*Task to complete*: From the entries provided below, copy each line that contains the word "pitch".

*Data for the task*:
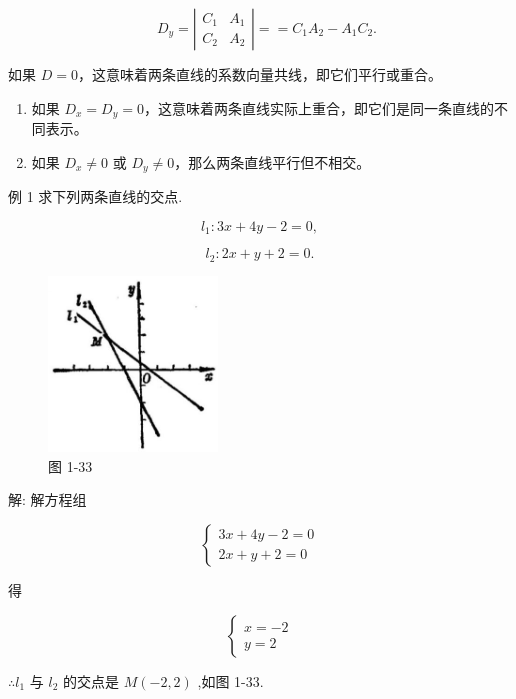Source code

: \documentclass[lang=cn,newtx,10pt,scheme=chinese]{elegantbook}
\begin{document}
\[ \quad
D_y = \left| \begin{array}{cc}
               C_1 & A_1 \\
               C_2 & A_2
\end{array} \right| ==C_1A_2-A_1C_2.
\]

如果 \(D = 0\)，这意味着两条直线的系数向量共线，即它们平行或重合。

\begin{enumerate}
  \item 如果 \(D_x = D_y = 0\)，这意味着两条直线实际上重合，即它们是同一条直线的不同表示。
  \item 如果 \(D_x \neq 0\) 或 \(D_y \neq 0\)，那么两条直线平行但不相交。
\end{enumerate}

例 1 求下列两条直线的交点.

\[
    {l}_{1} : {3x} + {4y} - 2 = 0,
\]

\[
    {l}_{2} : {2x} + y + 2 = 0.
\]

\begin{figure}[h]
  \centering
  \includegraphics[max width=0.4\textwidth]{images/01912cc2-ffb6-728e-9ae7-b113ff05c64b_52_702387.jpg}
  \caption{图 1-33}
\end{figure}



解: 解方程组

\[
  \left\{ \begin{array}{l} {3x} + {4y} - 2 = 0 \\ {2x} + y + 2 = 0 \end{array}\right.
\]

得

\[
  \left\{ \begin{array}{l} x = - 2 \\ y = 2 \end{array}\right.
\]

\(\therefore {l}_{1}\) 与 \({l}_{2}\) 的交点是 \(M\left( {-2,2}\right)\) ,如图 1-33.
\end{document}
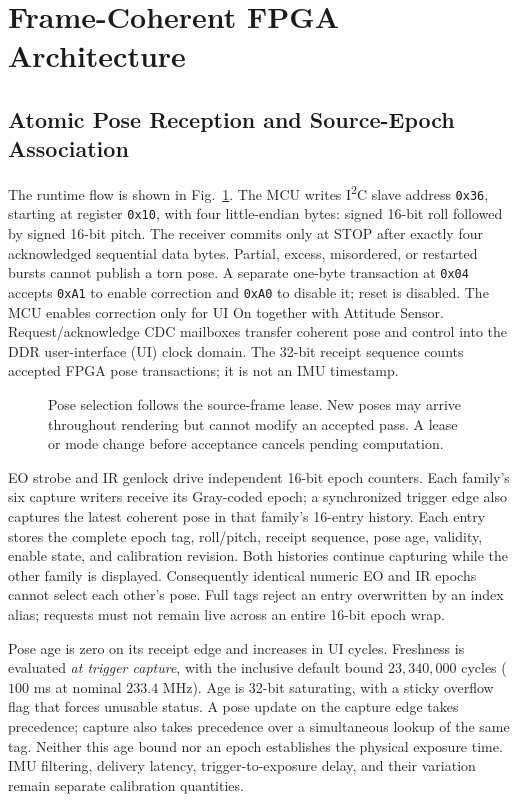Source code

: \section{Frame-Coherent FPGA Architecture}
\label{sec:gl_architecture}
\label{sec:fpga}

\subsection{Atomic Pose Reception and Source-Epoch Association}
The runtime flow is shown in Fig.~\ref{fig:gl_runtime}.
The MCU writes I\textsuperscript{2}C slave address \texttt{0x36}, starting
at register \texttt{0x10}, with four little-endian bytes: signed 16-bit
roll followed by signed 16-bit pitch. The receiver commits only at STOP
after exactly four acknowledged sequential data bytes. Partial, excess,
misordered, or restarted bursts cannot publish a torn pose. A separate
one-byte transaction at \texttt{0x04} accepts \texttt{0xA1} to enable
correction and \texttt{0xA0} to disable it; reset is disabled. The MCU
enables correction only for UI On together with Attitude Sensor.
Request/acknowledge CDC mailboxes transfer coherent pose and control into
the DDR user-interface (UI) clock domain. The 32-bit receipt sequence counts
accepted FPGA pose transactions; it is not an IMU timestamp.

\begin{figure}[t]
\centering
\caption{Pose selection follows the source-frame lease. New poses may arrive
throughout rendering but cannot modify an accepted pass. A lease or mode
change before acceptance cancels pending computation.}
\label{fig:gl_runtime}
\end{figure}

EO strobe and IR genlock drive independent 16-bit epoch counters. Each
family's six capture writers receive its Gray-coded epoch; a synchronized
trigger edge also captures the latest coherent pose in that family's
16-entry history. Each entry stores the complete epoch tag, roll/pitch,
receipt sequence, pose age, validity, enable state, and calibration revision.
Both histories continue capturing while the other family is displayed.
Consequently identical numeric EO and IR epochs cannot select each other's
pose. Full tags reject an entry overwritten by an index alias; requests
must not remain live across an entire 16-bit epoch wrap.

Pose age is zero on its receipt edge and increases in UI cycles. Freshness
is evaluated \emph{at trigger capture}, with the inclusive default bound
$23{,}340{,}000$ cycles ($100$ ms at nominal $233.4$ MHz).
Age is 32-bit saturating, with a sticky overflow flag that forces unusable
status. A pose update on the capture edge takes precedence; capture also
takes precedence over a simultaneous lookup of the same tag. Neither this
age bound nor an epoch establishes the physical exposure time. IMU filtering,
delivery latency, trigger-to-exposure delay, and their variation remain
separate calibration quantities.


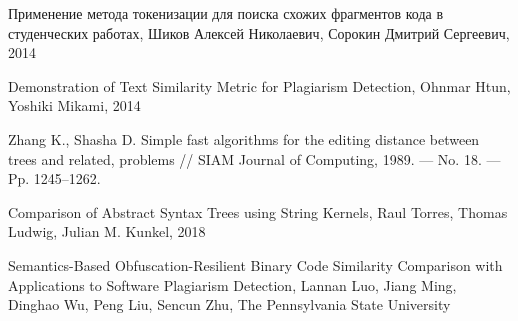 \begin{thebibliography}{}
	
	Применение метода токенизации для поиска схожих фрагментов кода в студенческих работах,
	Шиков Алексей Николаевич, Сорокин Дмитрий Сергеевич,
	2014
	
	Demonstration of Text Similarity Metric for Plagiarism Detection,
	Ohnmar Htun, Yoshiki Mikami,
	2014
	

	Zhang K., Shasha D. Simple fast algorithms for the editing distance between trees and related,
	problems // SIAM Journal of Computing, 1989. — No. 18. — Pp. 1245–1262.
	
	Comparison of Abstract Syntax Trees using String Kernels,
	Raul Torres, Thomas Ludwig, Julian M. Kunkel,
	2018

	Semantics-Based Obfuscation-Resilient Binary Code
	Similarity Comparison with Applications to Software
	Plagiarism Detection,
	Lannan Luo, Jiang Ming, Dinghao Wu, Peng Liu, Sencun Zhu,
	The Pennsylvania State University
	
	
\end{thebibliography}
\endgroup

\pagebreak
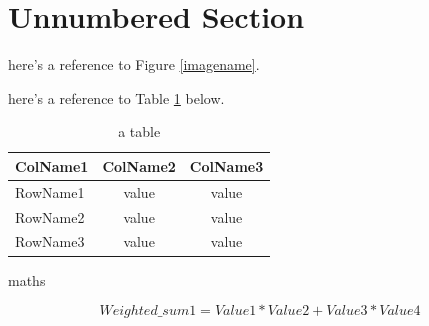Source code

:\documentclass[11pt, a4paper]{article}
\begin{document}
    \section*{Unnumbered Section} 

    here's a reference to Figure \ref{imagename}.

    here's a reference to Table \ref{tablename} below.
    
    \begin{table}[ht]
        \centering
        \begin{tabular}{|l|c|c|}
            \hline
            ColName1&ColName2&ColName3 \\
            \hline
            RowName1 & value & value \\
            RowName2 & value & value \\
            RowName3 & value & value \\
            \hline
        \end{tabular}
        \caption{a table}
        \label{tablename}
    \end{table}


    maths

    $$ Weighted\_sum1 = Value1 * Value2 + Value3 * Value4 $$

    \printbibliography

    \nocite{*}
\end{document}
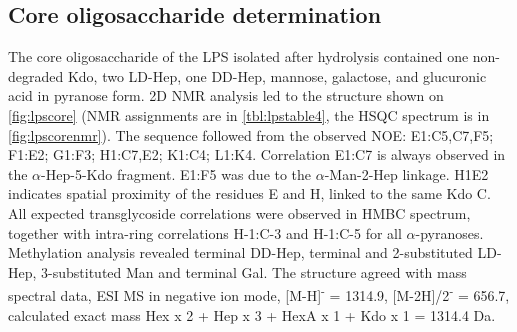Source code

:         \subsection{Core oligosaccharide determination} %
        \label{sub:core_oligosaccharide_determination}

        The core oligosaccharide of the \caulobacter{} \ac{LPS} isolated after  hydrolysis
        contained one non-degraded Kdo, two LD-Hep, one DD-Hep, mannose, galactose, and glucuronic acid in
        pyranose form. 2D \ac{NMR} analysis led to the structure shown on \cref{fig:lpscore} (\ac{NMR}
        assignments are in \cref{tbl:lpstable4}, the \ac{HSQC} spectrum is in \cref{fig:lpscorenmr}). The
        sequence followed from the observed \ac{NOE}: E1:C5,C7,F5; F1:E2; G1:F3; H1:C7,E2; K1:C4;
        L1:K4. Correlation E1:C7 is always observed in the $\alpha$-Hep-5-Kdo fragment. E1:F5 was due to
        the $\alpha$-Man-2-Hep linkage. H1E2 indicates spatial proximity of the residues E and H, linked
        to the same Kdo C. All expected transglycoside correlations were observed in \ac{HMBC} spectrum,
        together with intra-ring correlations H-1:C-3 and H-1:C-5 for all $\alpha$-pyranoses. Methylation
        analysis revealed terminal DD-Hep, terminal and 2-substituted LD-Hep, 3-substituted Man and
        terminal Gal. The structure agreed with mass spectral data, \ac{ESI} \ac{MS} in negative ion mode,
        [M-H]\textsuperscript{-} = 1314.9, [M-2H]/2\textsuperscript{-} = 656.7, calculated exact mass Hex
        x 2 + Hep x 3 + HexA x 1 + Kdo x 1 = 1314.4 Da.

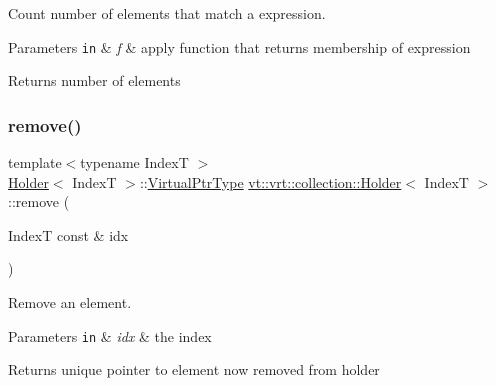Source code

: Count number of elements that match a expression. 


\begin{DoxyParams}[1]{Parameters}
\mbox{\tt in}  & {\em f} & apply function that returns membership of expression\\
\hline
\end{DoxyParams}
\begin{DoxyReturn}{Returns}
number of elements 
\end{DoxyReturn}
\mbox{\label{structvt_1_1vrt_1_1collection_1_1_holder_a7920bc627a037fa9870dea0682dce31e}} 
\subsubsection{\texorpdfstring{remove()}{remove()}}
{\footnotesize\ttfamily template$<$typename IndexT $>$ \\
\hyperlink{structvt_1_1vrt_1_1collection_1_1_holder}{Holder}$<$ IndexT $>$\+::\hyperlink{structvt_1_1vrt_1_1collection_1_1_holder_a0a7eb9b25e205e5d113ec13964547a8e}{Virtual\+Ptr\+Type} \hyperlink{structvt_1_1vrt_1_1collection_1_1_holder}{vt\+::vrt\+::collection\+::\+Holder}$<$ IndexT $>$\+::remove (\begin{DoxyParamCaption}\item[{IndexT const \&}]{idx }\end{DoxyParamCaption})}



Remove an element. 


\begin{DoxyParams}[1]{Parameters}
\mbox{\tt in}  & {\em idx} & the index\\
\hline
\end{DoxyParams}
\begin{DoxyReturn}{Returns}
unique pointer to element now removed from holder 
\end{DoxyReturn}
\mbox{\label{structvt_1_1vrt_1_1collection_1_1_holder_a777a6cd6d587f484ba3787faa81f92a3}} 
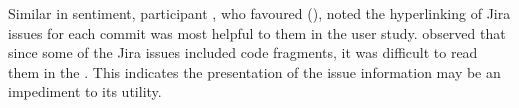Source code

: Similar in sentiment, participant , who favoured (), noted the hyperlinking of Jira issues for each commit
was most helpful to them in the user study.
 observed that since some of the Jira issues included code fragments, it was difficult to read them in the .
This indicates the presentation of the issue information may be an impediment to its utility.

\endinput

Any text after an \endinput is ignored.
You could put scraps here or things in progress.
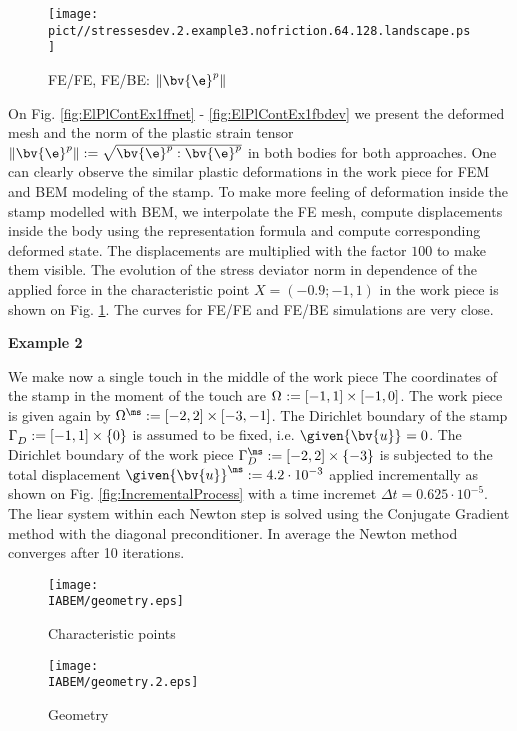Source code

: \begin{figure} [h!]
\begin{center}
\texttt{[image: \\pict//stressesdev.2.example3.nofriction.64.128.landscape.ps]}
\caption{ \label{fig:ElPlContEx1devforce}  FE/FE, FE/BE: $\|\bv{\e}^p\|$ }
\end{center}
\end{figure}

On Fig. \ref{fig:ElPlContEx1ffnet} - \ref{fig:ElPlContEx1fbdev} we present the deformed mesh and the norm of the plastic strain tensor $\|\bv{\e}^p\|:= \sqrt{\bv{\e}^p : \bv{\e}^p}$ in both bodies for both approaches.
One can clearly observe the similar plastic deformations in the work piece for FEM and BEM modeling of the stamp. 
To make more feeling of deformation inside the stamp modelled with BEM, we interpolate the FE mesh, compute displacements inside the body using the representation formula and compute corresponding deformed state. The displacements are multiplied with the factor $100$ to make them visible.
The evolution of the stress deviator norm in dependence of the applied force in the characteristic point $X= (-0.9;-1,1)$ in the work piece is shown on Fig. \ref{fig:ElPlContEx1devforce}. The curves for FE/FE and FE/BE simulations are very close.

\textbf{Example 2}

We make now a single touch in the middle of the work piece 
The coordinates of the stamp in the moment of the touch are $\Omega^{\sl} := [-1,1] \times [-1, 0]$. The work piece is given again by $\Omega^{\ms} := [-2,2] \times [-3, -1]$. The Dirichlet boundary of the stamp $\Gamma_D^{\sl} := [-1,1] \times \{0\}$ is assumed to be fixed, i.e. $\given{\bv{u}}^{\sl}=0$. The Dirichlet boundary of the work piece $\Gamma_D^{\ms} := [-2,2] \times \{-3\}$ is subjected to the total displacement $\given{\bv{u}}^{\ms} := 4.2 \cdot 10^{-3}$ applied incrementally as shown on Fig. \ref{fig:IncrementalProcess} with a time incremet $\Delta t=0.625 \cdot 10^{-5}$. The liear system within each Newton step is solved using the Conjugate Gradient method with the diagonal preconditioner. In average the Newton method converges after 10 iterations.

\begin{figure}[h]
\begin{center}
\begin{minipage}[c]{6cm}
\texttt{[image: \\IABEM/geometry.eps]}
\caption{Characteristic points}\label{fig:Example2:CharacteristicPoints}
\end{minipage}
\begin{minipage}[c]{6cm}
\texttt{[image: \\IABEM/geometry.2.eps]}
\caption{Geometry}\label{fig:Example2:ProblemGeometry}
\end{minipage}
\end{center}
\end{figure}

*Exercise answer*:
roll followed by signed 16-bit pitch. The receiver commits only at STOP
16-entry history. Each entry stores the complete epoch tag, roll/pitch,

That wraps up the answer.